[DATA LISTING Boundary: Start]

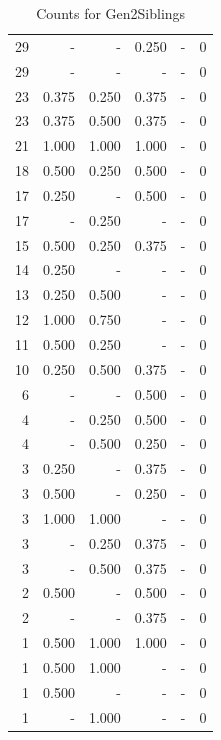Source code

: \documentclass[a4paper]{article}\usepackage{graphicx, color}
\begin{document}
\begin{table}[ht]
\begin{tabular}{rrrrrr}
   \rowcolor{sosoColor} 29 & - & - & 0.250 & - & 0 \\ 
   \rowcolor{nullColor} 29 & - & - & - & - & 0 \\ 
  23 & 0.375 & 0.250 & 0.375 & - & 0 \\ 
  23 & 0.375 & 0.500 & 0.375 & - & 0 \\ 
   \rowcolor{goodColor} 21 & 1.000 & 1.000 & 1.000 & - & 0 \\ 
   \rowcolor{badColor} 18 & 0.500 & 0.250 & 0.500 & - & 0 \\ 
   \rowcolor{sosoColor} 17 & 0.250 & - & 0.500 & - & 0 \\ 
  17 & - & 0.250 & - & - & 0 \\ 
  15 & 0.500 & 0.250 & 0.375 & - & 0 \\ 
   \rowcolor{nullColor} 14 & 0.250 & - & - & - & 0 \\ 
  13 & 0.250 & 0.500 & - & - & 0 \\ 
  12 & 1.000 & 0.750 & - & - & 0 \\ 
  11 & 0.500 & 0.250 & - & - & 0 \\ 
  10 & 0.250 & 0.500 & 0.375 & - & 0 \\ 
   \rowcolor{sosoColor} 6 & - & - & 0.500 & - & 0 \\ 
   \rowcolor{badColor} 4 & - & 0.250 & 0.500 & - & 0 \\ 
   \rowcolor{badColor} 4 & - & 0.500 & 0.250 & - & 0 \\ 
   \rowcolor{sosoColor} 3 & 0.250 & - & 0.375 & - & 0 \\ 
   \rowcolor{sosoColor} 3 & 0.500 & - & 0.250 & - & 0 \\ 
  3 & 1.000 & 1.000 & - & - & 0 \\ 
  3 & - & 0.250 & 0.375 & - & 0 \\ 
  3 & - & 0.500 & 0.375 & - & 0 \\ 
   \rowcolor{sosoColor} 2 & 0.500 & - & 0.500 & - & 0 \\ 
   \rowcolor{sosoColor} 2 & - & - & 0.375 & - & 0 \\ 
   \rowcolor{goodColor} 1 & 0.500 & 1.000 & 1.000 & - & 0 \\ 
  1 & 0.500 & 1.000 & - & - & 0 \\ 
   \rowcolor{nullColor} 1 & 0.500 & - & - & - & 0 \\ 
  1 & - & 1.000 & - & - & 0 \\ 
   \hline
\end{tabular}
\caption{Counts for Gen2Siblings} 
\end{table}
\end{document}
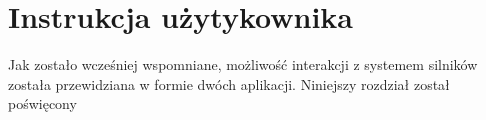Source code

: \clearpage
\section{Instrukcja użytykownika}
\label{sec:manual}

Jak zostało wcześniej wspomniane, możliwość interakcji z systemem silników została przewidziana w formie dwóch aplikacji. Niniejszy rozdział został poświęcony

[DATA LISTING Boundary: End]
[DATA LISTING Boundary: Start]

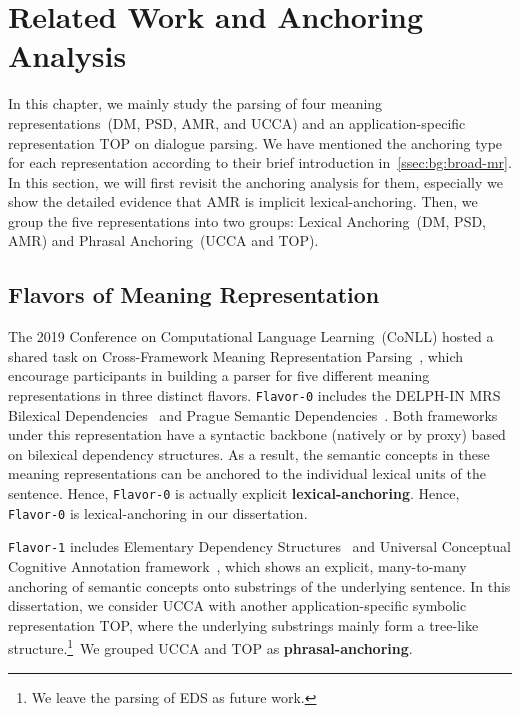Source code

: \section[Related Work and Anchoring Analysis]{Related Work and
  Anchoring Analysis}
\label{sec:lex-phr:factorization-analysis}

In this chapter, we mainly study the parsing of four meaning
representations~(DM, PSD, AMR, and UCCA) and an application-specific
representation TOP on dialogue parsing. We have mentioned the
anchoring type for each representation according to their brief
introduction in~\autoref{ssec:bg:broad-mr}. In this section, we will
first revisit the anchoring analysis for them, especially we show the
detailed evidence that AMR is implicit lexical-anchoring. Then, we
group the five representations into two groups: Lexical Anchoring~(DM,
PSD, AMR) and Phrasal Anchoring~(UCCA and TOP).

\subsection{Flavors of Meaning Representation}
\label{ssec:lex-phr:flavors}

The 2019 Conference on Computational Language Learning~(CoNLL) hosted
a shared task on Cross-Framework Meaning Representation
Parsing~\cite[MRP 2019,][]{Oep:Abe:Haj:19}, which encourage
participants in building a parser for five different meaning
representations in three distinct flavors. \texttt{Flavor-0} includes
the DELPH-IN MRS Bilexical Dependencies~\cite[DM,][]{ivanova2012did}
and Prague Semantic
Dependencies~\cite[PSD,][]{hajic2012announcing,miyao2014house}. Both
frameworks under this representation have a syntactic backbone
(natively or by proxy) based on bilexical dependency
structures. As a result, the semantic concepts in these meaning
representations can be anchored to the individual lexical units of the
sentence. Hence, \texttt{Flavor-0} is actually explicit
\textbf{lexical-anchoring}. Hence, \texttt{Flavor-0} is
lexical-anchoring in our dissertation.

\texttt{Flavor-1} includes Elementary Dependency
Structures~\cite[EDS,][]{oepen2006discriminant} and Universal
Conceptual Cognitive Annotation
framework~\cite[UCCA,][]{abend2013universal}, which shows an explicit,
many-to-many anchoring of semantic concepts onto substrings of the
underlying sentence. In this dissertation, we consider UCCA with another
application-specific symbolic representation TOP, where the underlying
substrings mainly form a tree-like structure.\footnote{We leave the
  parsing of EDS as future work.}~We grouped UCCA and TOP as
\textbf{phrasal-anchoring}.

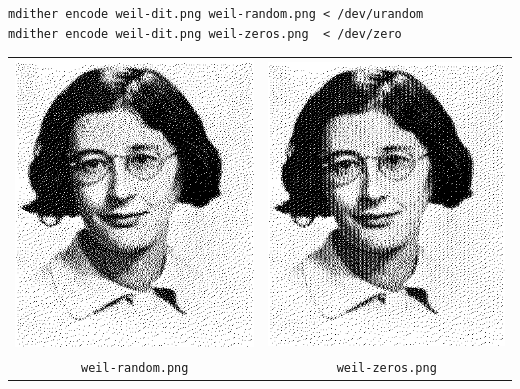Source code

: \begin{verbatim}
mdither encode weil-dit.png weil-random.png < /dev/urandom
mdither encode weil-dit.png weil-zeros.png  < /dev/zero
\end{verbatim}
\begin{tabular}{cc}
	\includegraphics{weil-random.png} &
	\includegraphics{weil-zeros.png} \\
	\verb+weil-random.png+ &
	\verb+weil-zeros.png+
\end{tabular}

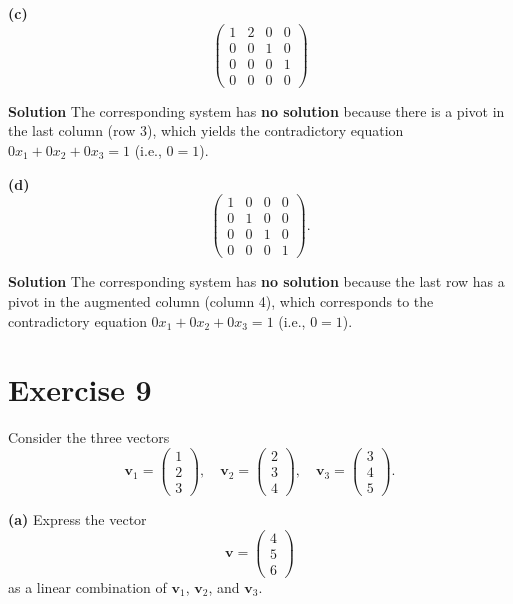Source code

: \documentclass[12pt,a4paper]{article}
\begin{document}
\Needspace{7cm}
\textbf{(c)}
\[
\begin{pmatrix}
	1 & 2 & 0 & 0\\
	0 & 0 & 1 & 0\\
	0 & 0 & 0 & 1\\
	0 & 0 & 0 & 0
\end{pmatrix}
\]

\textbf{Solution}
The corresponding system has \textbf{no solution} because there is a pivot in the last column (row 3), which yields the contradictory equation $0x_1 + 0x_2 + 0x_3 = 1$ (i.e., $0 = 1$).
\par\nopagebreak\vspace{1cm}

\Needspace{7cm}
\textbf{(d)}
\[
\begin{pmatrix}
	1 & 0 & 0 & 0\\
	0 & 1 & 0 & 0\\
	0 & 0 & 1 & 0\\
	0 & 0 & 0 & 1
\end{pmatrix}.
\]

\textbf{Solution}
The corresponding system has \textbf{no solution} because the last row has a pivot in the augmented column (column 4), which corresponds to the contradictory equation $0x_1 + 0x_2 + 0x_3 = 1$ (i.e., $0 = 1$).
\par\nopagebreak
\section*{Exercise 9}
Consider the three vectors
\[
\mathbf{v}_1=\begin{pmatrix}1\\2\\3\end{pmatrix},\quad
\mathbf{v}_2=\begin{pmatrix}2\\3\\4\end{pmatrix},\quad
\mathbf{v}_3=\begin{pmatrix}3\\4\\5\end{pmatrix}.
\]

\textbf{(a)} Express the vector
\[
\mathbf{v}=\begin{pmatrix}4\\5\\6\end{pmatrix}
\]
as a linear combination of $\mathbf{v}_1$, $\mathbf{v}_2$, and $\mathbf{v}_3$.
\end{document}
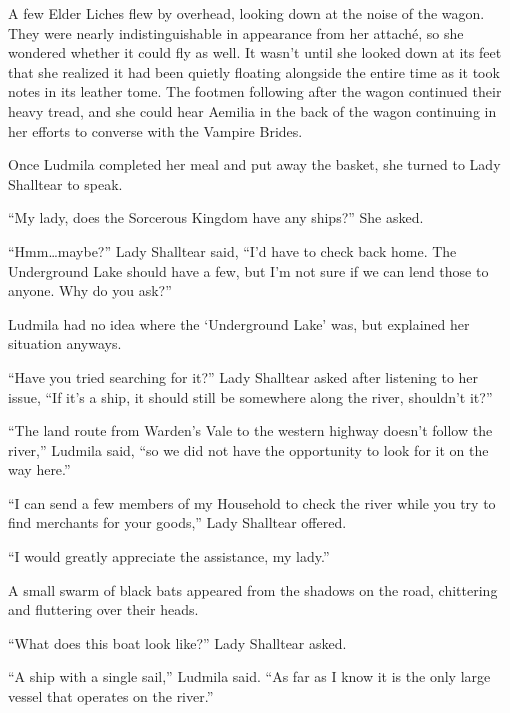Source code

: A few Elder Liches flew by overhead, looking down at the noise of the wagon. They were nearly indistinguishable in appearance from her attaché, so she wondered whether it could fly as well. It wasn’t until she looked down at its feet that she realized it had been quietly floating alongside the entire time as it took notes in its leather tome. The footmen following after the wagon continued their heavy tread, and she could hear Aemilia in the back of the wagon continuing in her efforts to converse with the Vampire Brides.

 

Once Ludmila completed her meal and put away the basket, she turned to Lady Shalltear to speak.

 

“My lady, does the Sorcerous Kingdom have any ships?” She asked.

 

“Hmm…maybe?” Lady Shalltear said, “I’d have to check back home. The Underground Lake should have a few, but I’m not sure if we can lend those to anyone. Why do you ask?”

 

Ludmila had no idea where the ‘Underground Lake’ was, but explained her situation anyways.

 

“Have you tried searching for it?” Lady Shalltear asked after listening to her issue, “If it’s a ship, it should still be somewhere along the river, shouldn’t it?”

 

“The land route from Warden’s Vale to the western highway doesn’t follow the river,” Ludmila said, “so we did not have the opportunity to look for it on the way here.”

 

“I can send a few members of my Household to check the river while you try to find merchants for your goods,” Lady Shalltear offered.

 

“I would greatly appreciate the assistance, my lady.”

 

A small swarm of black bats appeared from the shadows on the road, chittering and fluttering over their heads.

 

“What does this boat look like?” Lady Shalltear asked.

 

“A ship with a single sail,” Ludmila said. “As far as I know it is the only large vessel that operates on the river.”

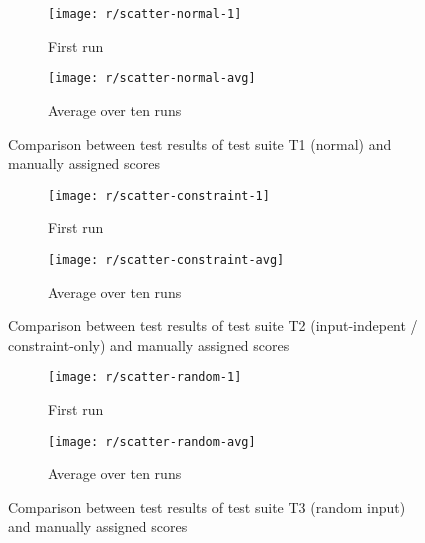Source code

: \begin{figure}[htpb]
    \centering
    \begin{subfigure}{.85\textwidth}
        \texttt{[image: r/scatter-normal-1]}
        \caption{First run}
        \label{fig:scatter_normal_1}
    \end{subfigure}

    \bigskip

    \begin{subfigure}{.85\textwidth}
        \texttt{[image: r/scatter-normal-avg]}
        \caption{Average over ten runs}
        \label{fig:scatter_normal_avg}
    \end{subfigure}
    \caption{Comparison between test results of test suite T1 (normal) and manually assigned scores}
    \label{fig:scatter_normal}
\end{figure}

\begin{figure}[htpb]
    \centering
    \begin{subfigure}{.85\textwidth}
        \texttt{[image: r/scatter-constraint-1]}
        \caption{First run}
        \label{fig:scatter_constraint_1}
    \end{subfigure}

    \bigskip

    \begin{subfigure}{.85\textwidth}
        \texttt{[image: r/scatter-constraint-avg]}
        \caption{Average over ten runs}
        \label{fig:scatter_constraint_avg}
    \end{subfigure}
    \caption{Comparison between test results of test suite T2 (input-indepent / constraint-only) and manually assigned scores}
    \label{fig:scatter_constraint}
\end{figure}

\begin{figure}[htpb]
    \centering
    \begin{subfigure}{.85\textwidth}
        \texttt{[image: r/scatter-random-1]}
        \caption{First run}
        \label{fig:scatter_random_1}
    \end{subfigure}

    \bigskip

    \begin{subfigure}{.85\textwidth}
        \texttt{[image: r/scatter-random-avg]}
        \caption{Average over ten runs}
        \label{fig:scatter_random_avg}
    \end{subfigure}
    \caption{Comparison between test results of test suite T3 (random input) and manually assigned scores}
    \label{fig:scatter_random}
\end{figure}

[DATA LISTING Boundary: End]

» WORK REQUEST: Print, word for word, the lines above that run from the line containing "1 & 0.500 & 1.000 & - & - & 0 \\" to the line containing "Jak zostało wcześniej", both included. Keep the pictures out.

» RESPONSE BELOW:
  1 & 0.500 & 1.000 & - & - & 0 \\ 
   \rowcolor{nullColor} 1 & 0.500 & - & - & - & 0 \\ 
  1 & - & 1.000 & - & - & 0 \\ 
   \hline
\end{tabular}
\caption{Counts for Gen2Siblings} 
\end{table}
\end{document}
Source code

: \clearpage
\section{Instrukcja użytykownika}
\label{sec:manual}

Jak zostało wcześniej wspomniane, możliwość interakcji z systemem silników została przewidziana w formie dwóch aplikacji. Niniejszy rozdział został poświęcony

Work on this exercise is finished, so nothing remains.